Can't decode OpenBSD 5.0 pflog files properly on Ubuntu 12.04
Affects | Status | Importance | Assigned to | Milestone | |
---|---|---|---|---|---|
wireshark (Ubuntu) |
Fix Released
|
Undecided
|
Unassigned |
Bug Description
Please see attached screenshot for example. tcpdump on Ubuntu 12.04 also can't decode the file properly and may be related. Please see bug # 1002138. The packets can be decoded properly by tcpdump on OpenBSD 5.0 itself. The packets can also be decoded properly by the version of Wireshark in Ubuntu 10.04.
The first 10 packets decoded by tcpdump on OpenBSD 5.0 are the following:
# tcpdump -r pflog -c 10
tcpdump: WARNING: snaplen raised from 116 to 1500
11:00:03.879369 0.0.0.0.bootpc > 255.255.
11:00:03.879390 0.0.0.0.bootpc > 255.255.
11:00:05.303412 0.0.0.0.bootpc > 255.255.
11:00:05.303436 0.0.0.0.bootpc > 255.255.
11:00:06.074715 0.0.0.0.bootpc > 255.255.

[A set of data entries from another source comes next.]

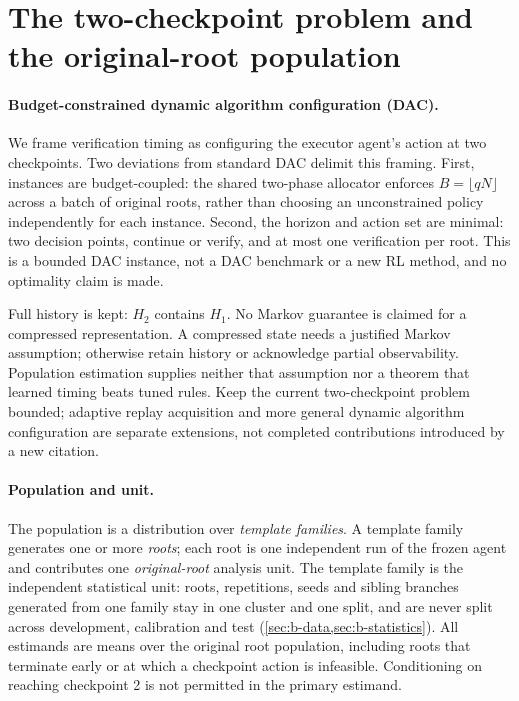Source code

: \section{The two-checkpoint problem and the original-root population}
\label{sec:b-problem}

\paragraph{Budget-constrained dynamic algorithm configuration (DAC).}
We frame verification timing as configuring the executor agent's action at
two checkpoints. Two deviations from standard DAC delimit this framing.
First, instances are budget-coupled: the shared two-phase allocator enforces
$B=\lfloor qN\rfloor$ across a batch of original roots, rather than choosing
an unconstrained policy independently for each instance. Second, the horizon
and action set are minimal: two decision points, continue or verify, and at
most one verification per root. This is a bounded DAC instance, not a DAC
benchmark or a new RL method, and no optimality claim is made.

Full history is kept: $H_2$ contains $H_1$. No Markov guarantee is claimed
for a compressed representation. A compressed state needs a justified Markov
assumption; otherwise retain history or acknowledge partial observability.
Population estimation supplies neither that assumption nor a theorem that
learned timing beats tuned rules. Keep the current two-checkpoint problem
bounded; adaptive replay acquisition and more general dynamic algorithm
configuration are separate extensions, not completed contributions introduced
by a new citation.

\paragraph{Population and unit.}
The population is a distribution over \emph{template families}.  A template
family generates one or more \emph{roots}; each root is one independent run of
the frozen agent and contributes one \emph{original-root} analysis unit.  The
template family is the independent statistical unit: roots, repetitions, seeds
and sibling branches generated from one family stay in one cluster and one
split, and are never split across development, calibration and test
(\cref{sec:b-data,sec:b-statistics}).  All estimands are means over the original
root population, including roots that terminate early or at which a checkpoint
action is infeasible.  Conditioning on reaching checkpoint 2 is not permitted in
the primary estimand.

11:00:06.074746 0.0.0.0.bootpc > 255.255.
11:00:10.781760 0.0.0.0.bootpc > 255.255.
11:00:10.781785 0.0.0.0.bootpc > 255.255.
11:00:11.552526 0.0.0.0.bootpc > 255.255.
11:00:11.552550 0.0.0.0.bootpc > 255.255.
Could you please attach a sample capture file?